O cinema neorrealista e de não-ação de Luchino Visconti contempla um indivíduo que vivencia o absurdo. Meursault, seu desalento psíquico – sujeito ao autoritarismo do senso comum em uma sociedade que condena quem, à margem, se recusa a jogar o jogo social – alcança um sentido de liberdade por intermédio de sua condenação à morte. Os planos do filme são cheios de luz, no caso, da luz do sol tão presente na narrativa e nas imagens, que é ponto central na labilidade pelo contraste entre luz e sombra e revelam o desabrochar da consciência do protagonista que permanece, também propositalmente, ancorado e indiferente ao tempo presente.
A partir das imagens do filme de Visconti, podemos compreender os efeitos de sentido que a narrativa nos convoca. Para a adaptação ao cinema do romance de Camus, Visconti teve muitas de suas ideias malogradas. Sua proposta inicial era a de elaborar uma crítica à tensão política quando os franceses dominavam a Argélia. Seu desejo era o de ter trabalhado com outro ator para o papel de Meursault, Alain Delon, mas por exigência do produtor do filme, Dino De Laurentiis, o papel foi entregue a Marcelo Mastroianni. E ainda, suas ideias para o filme foram vetadas pela viúva de Camus, Francine Camus, que exigiu uma adaptação fiel ao livro. Diante de tantas limitações, o filme acabou por desagradar ao próprio cineasta, tendo sido considerado um fracasso pela crítica na época do lançamento no ano de 1967.
No entanto, imageticamente, o filme tem uma série de peculiaridades em sua realização que, em muitos aspectos, acaba por somar-se ao imaginário do romance de Camus. A impotência da ação no personagem de Meursault e o impedimento da percepção de se prolongar em ação, impondo-lhe uma existência fechada em seu universo interior, caracteriza-o como uma espécie de espectador da própria vida. Simultaneamente, sua presença/ausência aponta para a ambiguidade da condição de estrangeiro que, mesmo presente, está alienado e apartado da esfera social, sujeito à própria condição de desalento psíquico e sob o sentimento de absurdo. É todo um universo fílmico que remete à emergência das imagens óticas e sonoras puras no neorrealimo italiano, como demonstra Gilles Deleuze (2018).

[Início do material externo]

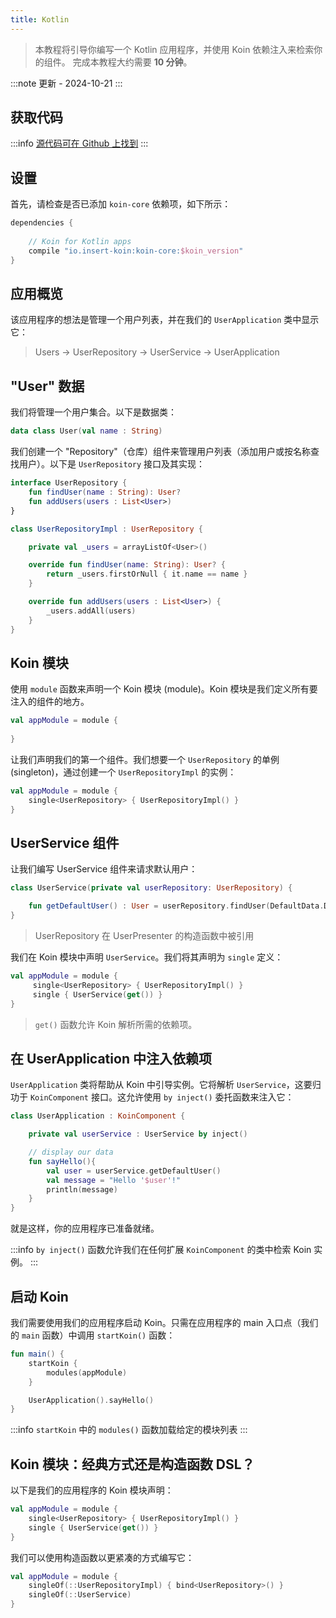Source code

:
 ```yaml
---
title: Kotlin
---
```

> 本教程将引导你编写一个 Kotlin 应用程序，并使用 Koin 依赖注入来检索你的组件。
> 完成本教程大约需要 __10 分钟__。

:::note
更新 - 2024-10-21
:::

## 获取代码

:::info
[源代码可在 Github 上找到](https://github.com/InsertKoinIO/koin-getting-started/tree/main/kotlin)
:::

## 设置

首先，请检查是否已添加 `koin-core` 依赖项，如下所示：

```groovy
dependencies {
    
    // Koin for Kotlin apps
    compile "io.insert-koin:koin-core:$koin_version"
}
```

## 应用概览

该应用程序的想法是管理一个用户列表，并在我们的 `UserApplication` 类中显示它：

> Users -> UserRepository -> UserService -> UserApplication

## "User" 数据

我们将管理一个用户集合。以下是数据类：

```kotlin
data class User(val name : String)
```

我们创建一个 "Repository"（仓库）组件来管理用户列表（添加用户或按名称查找用户）。以下是 `UserRepository` 接口及其实现：

```kotlin
interface UserRepository {
    fun findUser(name : String): User?
    fun addUsers(users : List<User>)
}

class UserRepositoryImpl : UserRepository {

    private val _users = arrayListOf<User>()

    override fun findUser(name: String): User? {
        return _users.firstOrNull { it.name == name }
    }

    override fun addUsers(users : List<User>) {
        _users.addAll(users)
    }
}
```

## Koin 模块

使用 `module` 函数来声明一个 Koin 模块 (module)。Koin 模块是我们定义所有要注入的组件的地方。

```kotlin
val appModule = module {
    
}
```

让我们声明我们的第一个组件。我们想要一个 `UserRepository` 的单例 (singleton)，通过创建一个 `UserRepositoryImpl` 的实例：

```kotlin
val appModule = module {
    single<UserRepository> { UserRepositoryImpl() }
}
```

## UserService 组件

让我们编写 UserService 组件来请求默认用户：

```kotlin
class UserService(private val userRepository: UserRepository) {

    fun getDefaultUser() : User = userRepository.findUser(DefaultData.DEFAULT_USER.name) ?: error("Can't find default user")
}
```

> UserRepository 在 UserPresenter 的构造函数中被引用

我们在 Koin 模块中声明 `UserService`。我们将其声明为 `single` 定义：

```kotlin
val appModule = module {
     single<UserRepository> { UserRepositoryImpl() }
     single { UserService(get()) }
}
```

> `get()` 函数允许 Koin 解析所需的依赖项。

## 在 UserApplication 中注入依赖项

`UserApplication` 类将帮助从 Koin 中引导实例。它将解析 `UserService`，这要归功于 `KoinComponent` 接口。这允许使用 `by inject()` 委托函数来注入它：

```kotlin
class UserApplication : KoinComponent {

    private val userService : UserService by inject()

    // display our data
    fun sayHello(){
        val user = userService.getDefaultUser()
        val message = "Hello '$user'!"
        println(message)
    }
}
```

就是这样，你的应用程序已准备就绪。

:::info
`by inject()` 函数允许我们在任何扩展 `KoinComponent` 的类中检索 Koin 实例。
:::

## 启动 Koin

我们需要使用我们的应用程序启动 Koin。只需在应用程序的 main 入口点（我们的 `main` 函数）中调用 `startKoin()` 函数：

```kotlin
fun main() {
    startKoin {
        modules(appModule)
    }

    UserApplication().sayHello()
}
```

:::info
`startKoin` 中的 `modules()` 函数加载给定的模块列表
:::

## Koin 模块：经典方式还是构造函数 DSL？

以下是我们的应用程序的 Koin 模块声明：

```kotlin
val appModule = module {
    single<UserRepository> { UserRepositoryImpl() }
    single { UserService(get()) }
}
```

我们可以使用构造函数以更紧凑的方式编写它：

```kotlin
val appModule = module {
    singleOf(::UserRepositoryImpl) { bind<UserRepository>() }
    singleOf(::UserService)
}
```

O desalento psíquico de Meursault seria a condição do sujeito no pós-guerra que, forçado ao apagamento de si, viveria aprisionado na condição do absurdo? Conteria o filme de Visconti resquícios de suas intenções não plenamente realizadas na demonstração da condição humana de estrangeiridade?
Bibliografia
- BAZIN, André. O Cinema – Ensaios. São Paulo: Brasiliense ,1991.

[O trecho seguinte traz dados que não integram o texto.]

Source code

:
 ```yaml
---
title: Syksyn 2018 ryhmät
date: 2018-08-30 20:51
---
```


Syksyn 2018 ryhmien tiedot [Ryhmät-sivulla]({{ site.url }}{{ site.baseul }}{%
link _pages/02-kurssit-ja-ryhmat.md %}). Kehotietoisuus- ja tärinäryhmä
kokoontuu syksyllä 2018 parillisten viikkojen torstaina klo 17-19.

CAMUS, Albert. O Estrangeiro. Rio de Janeiro: Record, 2020.
DELEUZE, Gilles. Cinema 2 – A Imagem-tempo. São Paulo: Editora 34, 2018.
HAN, Byung-Chul. Morte e Alteridade. Petrópolis, RJ: Vozes, 2020.
_______________. A expulsão do outro: Sociedade, percepção e comunicação hoje. Petrópolis, RJ: Editora Vozes, 2022.
HAROCHE, C. A condição sensível. Rio de Janeiro: Contra Capa, 2008.
KRISTEVA, J. As novas doenças da alma. Rio de Janeiro: Rocco, 2002.
LANDOWSKI, E. Presenças do outro. São Paulo: Perspectiva, 2002.
LO Straniero. Direção: Luchino Visconti. Itália; França. 1967 (1 45m).
NIETZSCHE, Friedrich. A Genealogia da Moral. São Paulo, SP :Editora Escala.
SIMMEL, Georg. A tragédia da Cultura. São Paulo, Sp: Editora Iluminuras, 2020.
XAVIER, Ismail. O discurso Cinematográfico: A opacidade e a transparência. Rio de Janeiro/São Paulo, Paz e Terra, 2019.